Il primo è caldo, anzi caldissimo e ci tocca da vicino. Il secondo è freddo, rischia di restare nel congelatore a lungo e minare i programmi per la transizione ecologica e digitale non solo ma anche per gli altri dell’Unione europea.

Andiamo con ordine. Il piatto caldissimo riguarda la politica agricola comune e, alla faccia del Trattato Quirinale che dovrebbe sancire un’amicizia fraterna ed imperitura tra Parigi e Roma, danneggia l’agroalimentare italiano. Tuttavia da Rue de Varenne (sede del ministero dell’Agricoltura francese) e dal Quai d’Orsay (sede di quello degli Esteri) – non si sa se con il conforto o meno dell’Eliseo, assorbito in campagna elettorale e in sfoggi di “grandeur” a livello internazionale, è partita la fregatura (scusate il termine) nei confronti dell’agro-alimentare nostrano.

Il tema è tecnico: come indicare le quantità di grassi e le qualità nutritive dei prodotti agricoli.
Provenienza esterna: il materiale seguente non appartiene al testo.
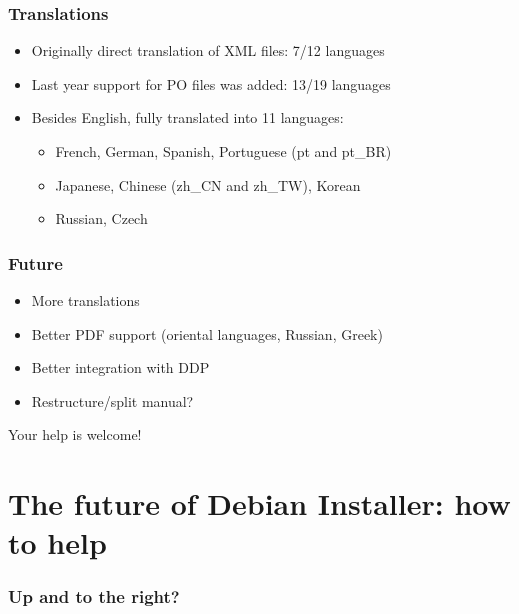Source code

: \documentclass{beamer}
\begin{document}
\begin{frame}
  \frametitle{Translations}
	\begin{itemize}
	\item
		Originally direct translation of XML files: 7/12 languages
	\item
		Last year support for PO files was added: 13/19 languages
	\item
		Besides English, fully translated into 11 languages:
		\begin{itemize}
		\item
			French, German, Spanish, Portuguese (pt and pt\_BR)
		\item
			Japanese, Chinese (zh\_CN and zh\_TW), Korean
		\item
			Russian, Czech
		\end{itemize}
	\end{itemize}
\end{frame}

\begin{frame}
  \frametitle{Future}
	\begin{itemize}
	\item
		More translations
	\item
		Better PDF support (oriental languages, Russian, Greek)
	\item
		Better integration with DDP
	\item
		Restructure/split manual?
	\end{itemize}
    \vspace{1cm}
	
	\huge{Your help is welcome!}
\end{frame}


\section{The future of Debian Installer: how to help}

\begin{frame}
  \frametitle{Up and to the right?}
\end{frame}
\end{document}

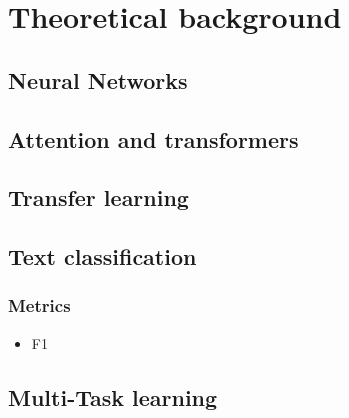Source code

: \chapter{Theoretical background}

\section{Neural Networks }
\section{Attention and transformers}\label{att_transformers}
\section{Transfer learning}
\section{Text classification}
\subsection{Metrics}
\begin{itemize}
    \item F1 \label{f1}
\end{itemize}
\section{Multi-Task learning}
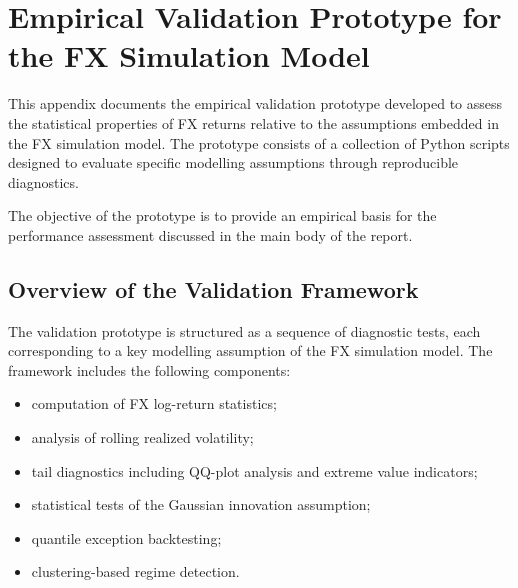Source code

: \appendix
\section{Empirical Validation Prototype for the FX Simulation Model}

This appendix documents the empirical validation prototype developed to assess the statistical properties of FX returns relative to the assumptions embedded in the FX simulation model. The prototype consists of a collection of Python scripts designed to evaluate specific modelling assumptions through reproducible diagnostics.

The objective of the prototype is to provide an empirical basis for the performance assessment discussed in the main body of the report.

\subsection{Overview of the Validation Framework}

The validation prototype is structured as a sequence of diagnostic tests, each corresponding to a key modelling assumption of the FX simulation model. The framework includes the following components:

\begin{itemize}
	
	\item computation of FX log-return statistics;
	
	\item analysis of rolling realized volatility;
	
	\item tail diagnostics including QQ-plot analysis and extreme value indicators;
	
	\item statistical tests of the Gaussian innovation assumption;
	
	\item quantile exception backtesting;
	
	\item clustering-based regime detection.
	
\end{itemize}

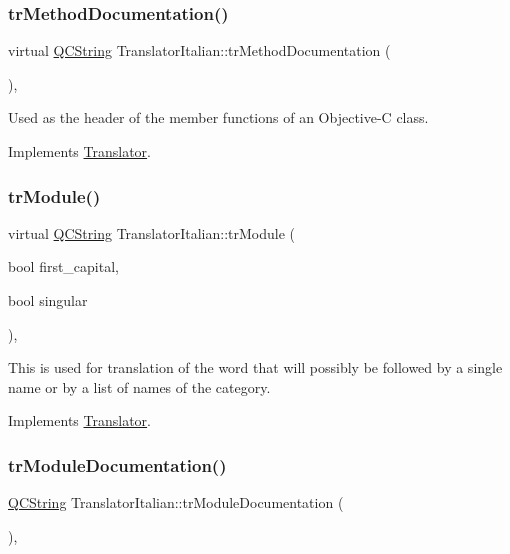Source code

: \subsubsection{\texorpdfstring{trMethodDocumentation()}{trMethodDocumentation()}}
{\footnotesize\ttfamily virtual \mbox{\hyperlink{class_q_c_string}{Q\+C\+String}} Translator\+Italian\+::tr\+Method\+Documentation (\begin{DoxyParamCaption}{ }\end{DoxyParamCaption})\hspace{0.3cm}{\ttfamily [inline]}, {\ttfamily [virtual]}}

Used as the header of the member functions of an Objective-\/C class. 

Implements \mbox{\hyperlink{class_translator}{Translator}}.

\mbox{\label{class_translator_italian_aa4abaf98353a3cd4dde1fe30e1bd3f60}} 
\subsubsection{\texorpdfstring{trModule()}{trModule()}}
{\footnotesize\ttfamily virtual \mbox{\hyperlink{class_q_c_string}{Q\+C\+String}} Translator\+Italian\+::tr\+Module (\begin{DoxyParamCaption}\item[{bool}]{first\+\_\+capital,  }\item[{bool}]{singular }\end{DoxyParamCaption})\hspace{0.3cm}{\ttfamily [inline]}, {\ttfamily [virtual]}}

This is used for translation of the word that will possibly be followed by a single name or by a list of names of the category. 

Implements \mbox{\hyperlink{class_translator}{Translator}}.

\mbox{\label{class_translator_italian_a329af69d2c37dc2f4299ca6ee24442e6}} 
\subsubsection{\texorpdfstring{trModuleDocumentation()}{trModuleDocumentation()}}
{\footnotesize\ttfamily \mbox{\hyperlink{class_q_c_string}{Q\+C\+String}} Translator\+Italian\+::tr\+Module\+Documentation (\begin{DoxyParamCaption}{ }\end{DoxyParamCaption})\hspace{0.3cm}{\ttfamily [inline]}, {\ttfamily [virtual]}}

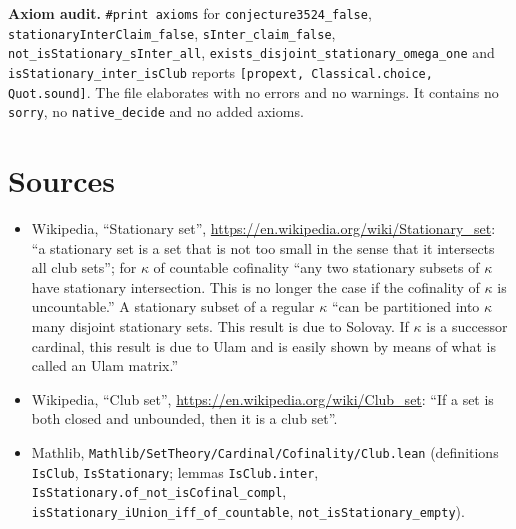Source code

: \documentclass[11pt]{article}
\theoremstyle{definition}
\theoremstyle{remark}
\begin{document}
\textbf{Axiom audit.} \texttt{\#print axioms} for \texttt{conjecture3524\_false},
\texttt{stationaryInterClaim\_false}, \texttt{sInter\_claim\_false},
\texttt{not\_isStationary\_sInter\_all}, \texttt{exists\_disjoint\_stationary\_omega\_one} and
\texttt{isStationary\_inter\_isClub} reports \texttt{[propext, Classical.choice, Quot.sound]}.
The file elaborates with no errors and no warnings. It contains no \texttt{sorry}, no
\texttt{native\_decide} and no added axioms.

\section*{Sources}
\begin{itemize}
\item Wikipedia, ``Stationary set'',
  \url{https://en.wikipedia.org/wiki/Stationary_set}: ``a stationary set is a set that is not too
  small in the sense that it intersects all club sets''; for $\kappa$ of countable cofinality
  ``any two stationary subsets of $\kappa$ have stationary intersection. This is no longer the
  case if the cofinality of $\kappa$ is uncountable.'' A stationary subset of a regular $\kappa$
  ``can be partitioned into $\kappa$ many disjoint stationary sets. This result is due to
  Solovay. If $\kappa$ is a successor cardinal, this result is due to Ulam and is easily shown
  by means of what is called an Ulam matrix.''
\item Wikipedia, ``Club set'', \url{https://en.wikipedia.org/wiki/Club_set}: ``If a set is both
  closed and unbounded, then it is a club set''.
\item Mathlib, \texttt{Mathlib/SetTheory/Cardinal/Cofinality/Club.lean} (definitions
  \texttt{IsClub}, \texttt{IsStationary}; lemmas \texttt{IsClub.inter},
  \texttt{IsStationary.of\_not\_isCofinal\_compl},
  \texttt{isStationary\_iUnion\_iff\_of\_countable}, \texttt{not\_isStationary\_empty}).
\end{itemize}
\end{document}
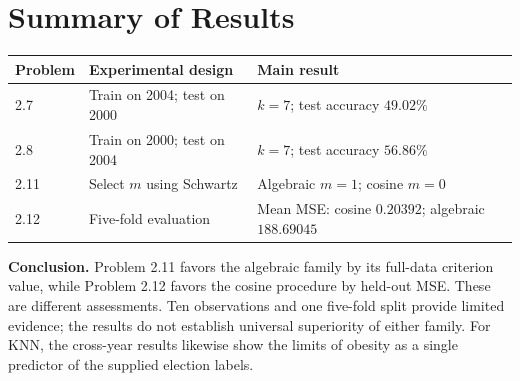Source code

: \documentclass[11pt,a4paper]{article}
\begin{document}
\section*{Summary of Results}
\begin{center}\small
\begin{tabularx}{\linewidth}{l >{\raggedright\arraybackslash}X >{\raggedright\arraybackslash}X}
\toprule
Problem & Experimental design & Main result\\\midrule
2.7 & Train on 2004; test on 2000 & $k=7$; test accuracy $49.02\%$\\
2.8 & Train on 2000; test on 2004 & $k=7$; test accuracy $56.86\%$\\
2.11 & Select $m$ using Schwartz & Algebraic $m=1$; cosine $m=0$\\
2.12 & Five-fold evaluation & Mean MSE: cosine $0.20392$; algebraic $188.69045$\\
\bottomrule
\end{tabularx}\end{center}

\textbf{Conclusion.} Problem 2.11 favors the algebraic family by its full-data criterion value, while Problem 2.12 favors the cosine procedure by held-out MSE. These are different assessments. Ten observations and one five-fold split provide limited evidence; the results do not establish universal superiority of either family. For KNN, the cross-year results likewise show the limits of obesity as a single predictor of the supplied election labels.
\end{document}
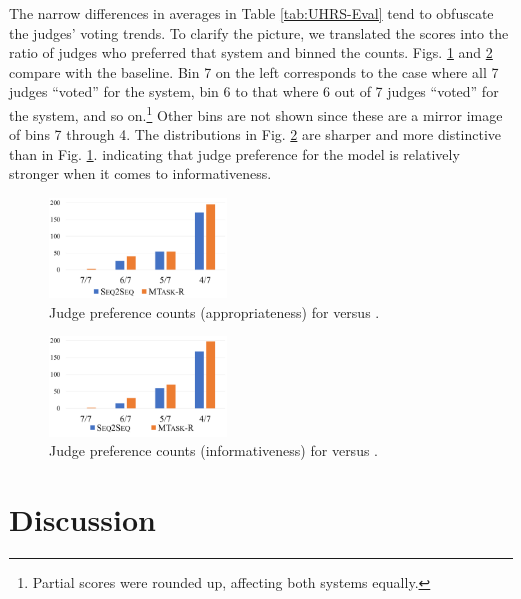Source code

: \documentclass[letterpaper]{article}
\begin{document}
The narrow differences in averages in Table \ref{tab:UHRS-Eval} tend to obfuscate the judges' voting trends.
To clarify the picture, we translated the scores into the ratio of judges who preferred that system and binned the counts.
Figs. \ref{fig:mem-tweets-app} and \ref{fig:mem-tweets-inf} compare \MTaskR with the \sts baseline.
Bin 7 on the left corresponds to the case where all 7 judges ``voted'' for the system, bin 6 to that where 6 out of 7 judges ``voted'' for the system, and so on.\footnote{Partial scores were rounded up,  affecting both systems equally.}
Other bins are not shown since these are a mirror image of bins 7 through 4.
The distributions in Fig. \ref{fig:mem-tweets-inf} are sharper and more distinctive than in  Fig. \ref{fig:mem-tweets-app}. indicating that judge preference for the \MTaskR model is relatively stronger when it comes to informativeness.

\begin{figure}
\centering
\includegraphics[width=0.42\textwidth]{mem-tweets-app-emb.pdf}
\caption{Judge preference counts (appropriateness) for \MTaskR versus \sts.}
\label{fig:mem-tweets-app}
\end{figure}

\begin{figure}
\centering
\includegraphics[width=0.42\textwidth]{mem-tweets-inf-emb.pdf}
\caption{Judge preference counts (informativeness) for \MTaskR versus \sts.}
\label{fig:mem-tweets-inf}
\end{figure}

\section{Discussion}
\end{document}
La proposta iniziale della Commissione europea era semplice: mettere, in caratteri leggibili sull’etichetta dati che ora sono relegati (in caratteri illeggibili) nel retro dell’incartamento del prodotto. Levata di scudi di Francia e Olanda. Le etichette avrebbero dimostrato che i prodotti agroalimentari francesi e olandesi sono pieni i grassi (d’altronde la Francia ha uno dei tassi di obesità – 24% della popolazione adulta – più alti in Europa).

La Commissione europea ha deciso di abbandonare il metodo ed è stato proposto un sistema di fasce colorate (Nutriscore): ciascuna esprime (con il colore) il valore nutritivo e i grassi. Con tale metodo la dieta mediterranea e quindi l’Italia e la Spagna risultano i Paesi con l’agro-alimentare meno nutriente e più grasso. Si potrebbe non dare troppa importanza a questo tema: sappiamo ad esempio che mangiamo formaggio non più di un pasto al giorno (in effetti molto meno) mentre i francesi lo mangiano due volte al giorno e condiscono tutto con il burro e con lo strutto. La fascia colorata, però, potrebbe avere effetti (negativi) sull’export. Quindi, è bene che l’Italia si faccia sentire. È’ sceso in campo in supporto dell’Italia, il settimanale The Economist (fascicolo del 12-18 febbraio).

L’altro nodo è essenzialmente politico. L’Unione bancaria europea è stata varata nel 2014, ma è monca in quanto, a quasi dieci anni di distanza dalla sua creazione, manca ancora il terzo pilastro (l’assicurazione europea sui depositi) ed anche i primi due devono essere rifiniti. L’Unione bancaria, poi, era stata concepita come parte di un’Unione europea dei capitali di cui non si è ancora posta neanche la prima pietra. Senza un mercato europeo dei capitali integrato e senza intermediari finanziari europei tali da gareggiare, per dimensioni ed efficienza, con quelli americani, asiatici ed oceanici come si può pensare di raccogliere le enormi risorse per finanziare la transizione ecologica e digitale e, contemporaneamente, ammodernare il parco infrastrutturale europeo?